NEW YORK (AP) -- Talk about a freak -- Tim Lincecum needed just 15 wins to bag another NL Cy Young Award.
Yup, throw out those old baseball cards. Wins and losses don't mean much anymore when it comes time for voters to pick baseball's best pitchers. It's all about WHIP, FIP, BABIP and other lines of alphabet soup.
"It's turned into a game of complete numbers and statistics and what people do with that," Lincecum said.
Lincecum won the Cy Young Award on Thursday for the second straight year, emerging from one of the tightest votes in the history of the honor to become the first repeat winner since Randy Johnson.
Only 10 points separated the top three vote-getters. Chris Carpenter was second and St. Louis teammate Adam Wainwright finished third despite getting the most first-place votes.

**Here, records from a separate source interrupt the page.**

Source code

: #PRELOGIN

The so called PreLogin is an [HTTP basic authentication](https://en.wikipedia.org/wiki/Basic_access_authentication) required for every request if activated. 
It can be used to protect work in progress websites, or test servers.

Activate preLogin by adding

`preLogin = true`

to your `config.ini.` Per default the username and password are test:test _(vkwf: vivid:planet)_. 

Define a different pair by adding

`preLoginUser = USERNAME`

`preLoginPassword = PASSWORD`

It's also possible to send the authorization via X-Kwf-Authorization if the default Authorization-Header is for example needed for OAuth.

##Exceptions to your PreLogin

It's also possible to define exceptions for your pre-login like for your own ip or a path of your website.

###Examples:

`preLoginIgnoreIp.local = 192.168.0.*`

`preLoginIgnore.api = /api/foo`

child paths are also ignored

Lincecum, nicknamed "The Freak" for his giant stride, led the NL with 261 strikeouts and tied for the league lead with four complete games and two shutouts.
The wiry right-hander attracts plenty of attention on the mound with his shoulder-length brown hair and twisting delivery. But it was his 15 victories -- the fewest for a Cy Young starter over a non-shortened season -- that were really noticeable for the award winner.
The 2009 honors for Lincecum and Kansas City Royals ace Zack Greinke reflect a recent shift in how pitchers are evaluated. The focus has changed to more developed statistics, including some that even take into account team defense.
Greinke equaled the previous low of 16 wins for a non-shortened season when he won the AL award on Tuesday. Afterward, he talked all about FIP, a mathematician's dream that stands for Fielding Independent Pitching.
Lincecum has his own favorite indicator.
"To say which one I look to the most, I would just say WHIP," he said, referring to walks plus hits allowed per inning, "just because you just limit the amount of baserunners that can hurt you."